*** Begin section ***
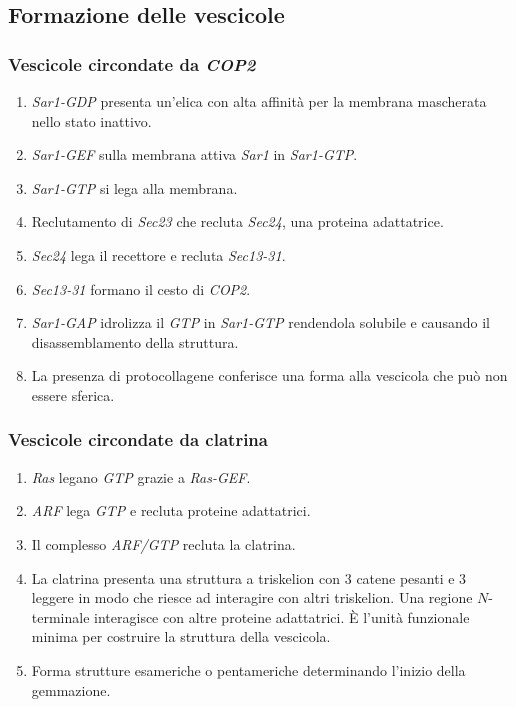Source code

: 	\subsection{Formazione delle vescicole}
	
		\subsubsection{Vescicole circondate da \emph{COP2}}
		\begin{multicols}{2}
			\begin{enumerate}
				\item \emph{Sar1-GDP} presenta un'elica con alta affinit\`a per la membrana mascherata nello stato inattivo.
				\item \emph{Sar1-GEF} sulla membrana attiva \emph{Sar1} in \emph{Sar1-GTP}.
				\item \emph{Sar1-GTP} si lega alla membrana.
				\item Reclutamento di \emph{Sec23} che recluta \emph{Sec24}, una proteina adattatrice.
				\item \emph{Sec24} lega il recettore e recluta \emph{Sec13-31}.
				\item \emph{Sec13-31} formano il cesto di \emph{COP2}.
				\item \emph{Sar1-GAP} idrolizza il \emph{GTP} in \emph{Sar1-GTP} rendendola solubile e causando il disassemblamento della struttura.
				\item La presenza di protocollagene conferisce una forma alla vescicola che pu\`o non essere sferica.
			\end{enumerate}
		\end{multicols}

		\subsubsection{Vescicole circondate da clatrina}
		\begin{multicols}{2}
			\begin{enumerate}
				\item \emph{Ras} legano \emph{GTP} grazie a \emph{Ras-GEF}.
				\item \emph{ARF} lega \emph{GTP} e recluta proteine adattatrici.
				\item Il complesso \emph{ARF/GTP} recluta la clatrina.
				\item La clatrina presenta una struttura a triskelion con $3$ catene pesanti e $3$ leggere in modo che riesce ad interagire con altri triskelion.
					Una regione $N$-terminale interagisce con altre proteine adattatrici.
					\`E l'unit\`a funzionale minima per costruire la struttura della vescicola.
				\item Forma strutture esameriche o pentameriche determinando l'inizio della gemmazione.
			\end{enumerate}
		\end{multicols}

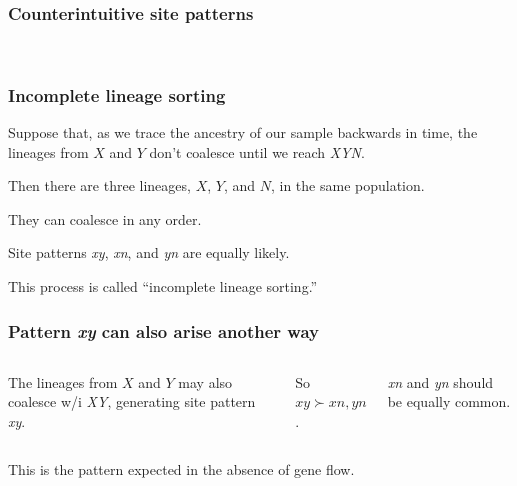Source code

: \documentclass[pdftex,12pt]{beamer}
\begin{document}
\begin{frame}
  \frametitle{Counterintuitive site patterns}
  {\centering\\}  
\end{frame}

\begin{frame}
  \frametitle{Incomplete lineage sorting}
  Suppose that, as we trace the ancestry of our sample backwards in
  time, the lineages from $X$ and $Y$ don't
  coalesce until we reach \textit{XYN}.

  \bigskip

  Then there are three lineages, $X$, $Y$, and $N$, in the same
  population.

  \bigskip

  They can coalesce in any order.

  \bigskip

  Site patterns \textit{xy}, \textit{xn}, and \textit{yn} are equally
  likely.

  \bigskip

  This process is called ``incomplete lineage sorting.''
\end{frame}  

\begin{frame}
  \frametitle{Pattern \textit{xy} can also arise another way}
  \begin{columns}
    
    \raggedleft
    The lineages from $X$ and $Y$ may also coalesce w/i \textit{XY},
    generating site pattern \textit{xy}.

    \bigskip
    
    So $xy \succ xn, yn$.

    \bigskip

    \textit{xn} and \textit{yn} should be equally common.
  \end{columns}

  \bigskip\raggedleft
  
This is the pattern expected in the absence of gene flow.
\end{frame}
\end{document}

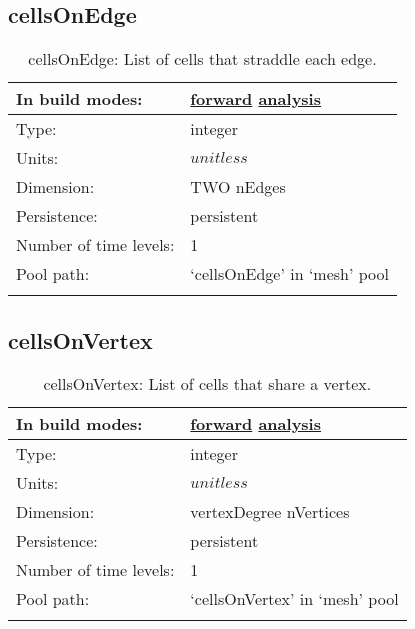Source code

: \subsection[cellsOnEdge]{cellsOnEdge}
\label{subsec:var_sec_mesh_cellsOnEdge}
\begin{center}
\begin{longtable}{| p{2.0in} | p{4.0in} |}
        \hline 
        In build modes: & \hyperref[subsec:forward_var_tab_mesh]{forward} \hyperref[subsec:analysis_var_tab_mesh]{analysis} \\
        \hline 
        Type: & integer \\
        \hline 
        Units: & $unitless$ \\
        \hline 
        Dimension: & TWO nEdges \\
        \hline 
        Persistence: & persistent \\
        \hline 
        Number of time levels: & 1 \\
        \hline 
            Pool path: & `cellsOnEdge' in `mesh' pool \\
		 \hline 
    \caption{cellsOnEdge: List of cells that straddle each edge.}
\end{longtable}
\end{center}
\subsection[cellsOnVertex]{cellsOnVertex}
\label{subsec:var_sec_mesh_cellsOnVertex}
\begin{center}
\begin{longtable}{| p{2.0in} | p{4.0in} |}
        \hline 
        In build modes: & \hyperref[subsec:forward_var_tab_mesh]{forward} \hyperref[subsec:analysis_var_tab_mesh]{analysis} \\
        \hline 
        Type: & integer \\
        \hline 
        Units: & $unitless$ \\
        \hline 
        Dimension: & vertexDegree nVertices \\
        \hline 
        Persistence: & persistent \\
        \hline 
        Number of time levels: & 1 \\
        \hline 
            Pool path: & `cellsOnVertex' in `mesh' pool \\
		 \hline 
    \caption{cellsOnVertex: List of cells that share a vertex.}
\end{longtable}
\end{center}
*** End section ***
** Task item **
Would you repeat the material exactly, keeping out any pictures?

** Response area **
Source code

: 	\subsection{Formazione delle vescicole}
	
		\subsubsection{Vescicole circondate da \emph{COP2}}
		\begin{multicols}{2}
			\begin{enumerate}
				\item \emph{Sar1-GDP} presenta un'elica con alta affinit\`a per la membrana mascherata nello stato inattivo.
				\item \emph{Sar1-GEF} sulla membrana attiva \emph{Sar1} in \emph{Sar1-GTP}.
				\item \emph{Sar1-GTP} si lega alla membrana.
				\item Reclutamento di \emph{Sec23} che recluta \emph{Sec24}, una proteina adattatrice.
				\item \emph{Sec24} lega il recettore e recluta \emph{Sec13-31}.
				\item \emph{Sec13-31} formano il cesto di \emph{COP2}.
				\item \emph{Sar1-GAP} idrolizza il \emph{GTP} in \emph{Sar1-GTP} rendendola solubile e causando il disassemblamento della struttura.
				\item La presenza di protocollagene conferisce una forma alla vescicola che pu\`o non essere sferica.
			\end{enumerate}
		\end{multicols}

		\subsubsection{Vescicole circondate da clatrina}
		\begin{multicols}{2}
			\begin{enumerate}
				\item \emph{Ras} legano \emph{GTP} grazie a \emph{Ras-GEF}.
				\item \emph{ARF} lega \emph{GTP} e recluta proteine adattatrici.
				\item Il complesso \emph{ARF/GTP} recluta la clatrina.
				\item La clatrina presenta una struttura a triskelion con $3$ catene pesanti e $3$ leggere in modo che riesce ad interagire con altri triskelion.
					Una regione $N$-terminale interagisce con altre proteine adattatrici.
					\`E l'unit\`a funzionale minima per costruire la struttura della vescicola.
				\item Forma strutture esameriche o pentameriche determinando l'inizio della gemmazione.
			\end{enumerate}
		\end{multicols}

Source code

: \documentclass[pdftex,12pt]{beamer}
\begin{document}
\begin{frame}
  \frametitle{Counterintuitive site patterns}
  {\centering\\}  
\end{frame}

\begin{frame}
  \frametitle{Incomplete lineage sorting}
  Suppose that, as we trace the ancestry of our sample backwards in
  time, the lineages from $X$ and $Y$ don't
  coalesce until we reach \textit{XYN}.

  \bigskip

  Then there are three lineages, $X$, $Y$, and $N$, in the same
  population.

  \bigskip

  They can coalesce in any order.

  \bigskip

  Site patterns \textit{xy}, \textit{xn}, and \textit{yn} are equally
  likely.

  \bigskip

  This process is called ``incomplete lineage sorting.''
\end{frame}  

\begin{frame}
  \frametitle{Pattern \textit{xy} can also arise another way}
  \begin{columns}
    
    \raggedleft
    The lineages from $X$ and $Y$ may also coalesce w/i \textit{XY},
    generating site pattern \textit{xy}.

    \bigskip
    
    So $xy \succ xn, yn$.

    \bigskip

    \textit{xn} and \textit{yn} should be equally common.
  \end{columns}

  \bigskip\raggedleft
  
This is the pattern expected in the absence of gene flow.
\end{frame}
\end{document}

Source code

: \subsection[cellsOnEdge]{cellsOnEdge}
\label{subsec:var_sec_mesh_cellsOnEdge}
\begin{center}
\begin{longtable}{| p{2.0in} | p{4.0in} |}
        \hline 
        In build modes: & \hyperref[subsec:forward_var_tab_mesh]{forward} \hyperref[subsec:analysis_var_tab_mesh]{analysis} \\
        \hline 
        Type: & integer \\
        \hline 
        Units: & $unitless$ \\
        \hline 
        Dimension: & TWO nEdges \\
        \hline 
        Persistence: & persistent \\
        \hline 
        Number of time levels: & 1 \\
        \hline 
            Pool path: & `cellsOnEdge' in `mesh' pool \\
		 \hline 
    \caption{cellsOnEdge: List of cells that straddle each edge.}
\end{longtable}
\end{center}
\subsection[cellsOnVertex]{cellsOnVertex}
\label{subsec:var_sec_mesh_cellsOnVertex}
\begin{center}
\begin{longtable}{| p{2.0in} | p{4.0in} |}
        \hline 
        In build modes: & \hyperref[subsec:forward_var_tab_mesh]{forward} \hyperref[subsec:analysis_var_tab_mesh]{analysis} \\
        \hline 
        Type: & integer \\
        \hline 
        Units: & $unitless$ \\
        \hline 
        Dimension: & vertexDegree nVertices \\
        \hline 
        Persistence: & persistent \\
        \hline 
        Number of time levels: & 1 \\
        \hline 
            Pool path: & `cellsOnVertex' in `mesh' pool \\
		 \hline 
    \caption{cellsOnVertex: List of cells that share a vertex.}
\end{longtable}
\end{center}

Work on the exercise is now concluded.